In Bangladesh water-wells poisoned around 77 million people with arsenic. I propose to stop drilling wells untill the evil water industry can prove that the wells are “absolutely safe”. But at the very least we should tax water drinking.

Troels Halken
June 24, 2010 12:53 am

“Are you suggesting that the USA is already fully utilising, all the known oil deposits that we have discovered on our soil orunder our part of the oceans. I find such a claim to be laughable. We have huge known deposits that the Government has simply put off limits to never be developed; same goes for coal and natural gas.”
The fact is that the US has gone from exporting oil to importing it. Yes, there are new discoveries and new production wells coming online all the time, but they haven’t managed to stop the import of oil. Question is if allowing drilling everywhere will change this? The EIA, who is conservative in estimating the future has gone so far as to acknowledge that peak-oil production is in the foreseeable future for conventional oil. A field of 4 billion barrels does not make a big dent in the estimated recoverable reserves.
http://www.rotarygeorgetown-on.ca/Images/090618%20frm%20Crispin%20growinggap%20of%20oil%20discovery&consumption.jpg
I can highly recommend the book Twilight in the Desert by Matthew Simmons. He has a good writeup of the giant and super giant oilfields in the middle east and a little less comprehensive for the rest of the world.
http://www.greatdreams.com/oil/Hubbert_world_2004.jpg

Jack Simmons
June 24, 2010 2:18 am

James Sexton says:
June 23, 2010 at 4:38 pm

Troels Halken says:
June 23, 2010 at 4:14 pm
“That is BS. The US is long past peak discovery and peak oil.”
That’s the problem with many people. Troels, you’d be correct if our discovery technology hadn’t advanced in the last century. Odd, though, it did. In fact, we recently found a few billions of barrels right here in the lower 48. Here’s one place, http://www.usgs.gov/newsroom/article.asp?ID=1911 . Fact is, every year we find more. And every year we import more because we’re not allowed to recover the oil. What I’d like to know, if the people are so convinced we are about out and we need to move to a different source of energy, why do they care if we suck the last few drops out of the ground? We’re about to run out anyway and move to a different form. So, what’s the problem? Is mining copper preferable to drilling oil? Bauxite? Of course it’s a toss up with coal. What’s the damned difference?

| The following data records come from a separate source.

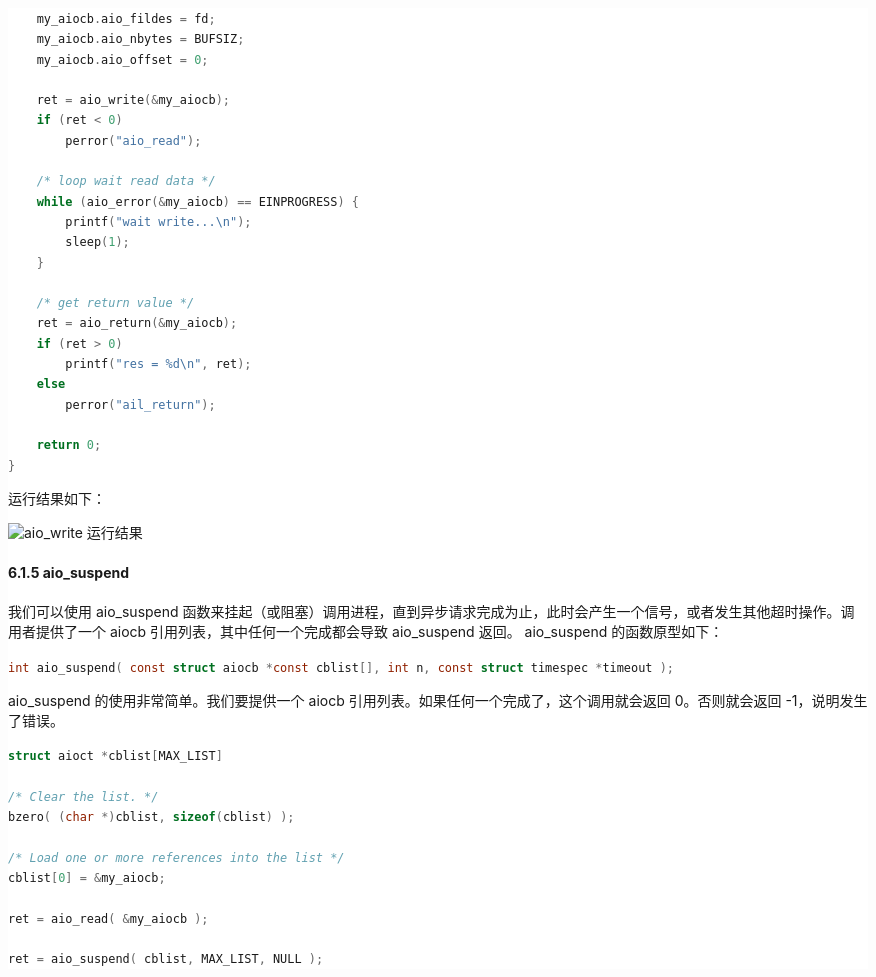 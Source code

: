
 ```c
    my_aiocb.aio_fildes = fd;
    my_aiocb.aio_nbytes = BUFSIZ;
    my_aiocb.aio_offset = 0;

    ret = aio_write(&my_aiocb);
    if (ret < 0)
        perror("aio_read");
    
    /* loop wait read data */
    while (aio_error(&my_aiocb) == EINPROGRESS) {
        printf("wait write...\n");
        sleep(1);
    }

    /* get return value */
    ret = aio_return(&my_aiocb);
    if (ret > 0)
        printf("res = %d\n", ret);
    else
        perror("ail_return");

    return 0;
}
```

运行结果如下：

![aio_write 运行结果](https://cdn.jsdelivr.net/gh/jitwxs/cdn/blog/posts/201711/20171128011346161.png)

#### 6.1.5 aio_suspend

我们可以使用 aio_suspend 函数来挂起（或阻塞）调用进程，直到异步请求完成为止，此时会产生一个信号，或者发生其他超时操作。调用者提供了一个 aiocb 引用列表，其中任何一个完成都会导致 aio_suspend 返回。 aio_suspend 的函数原型如下：

```c
int aio_suspend( const struct aiocb *const cblist[], int n, const struct timespec *timeout );
```

aio_suspend 的使用非常简单。我们要提供一个 aiocb 引用列表。如果任何一个完成了，这个调用就会返回 0。否则就会返回 -1，说明发生了错误。

```c
struct aioct *cblist[MAX_LIST]
 
/* Clear the list. */
bzero( (char *)cblist, sizeof(cblist) );
 
/* Load one or more references into the list */
cblist[0] = &my_aiocb;
 
ret = aio_read( &my_aiocb );
 
ret = aio_suspend( cblist, MAX_LIST, NULL );
```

From http://www.usgs.gov/newsroom/article.asp?ID=2182

The Piceance Basin has an estimated 1.525 trillion barrels of in-place oil shale resources. This study also found an estimated 43.3 billion tons of in-place nahcolite resources in the Piceance Basin. This mineral is embedded with oil shale in many areas, and produces large quantities of the greenhouse gas carbon dioxide when heated in oil shale processing.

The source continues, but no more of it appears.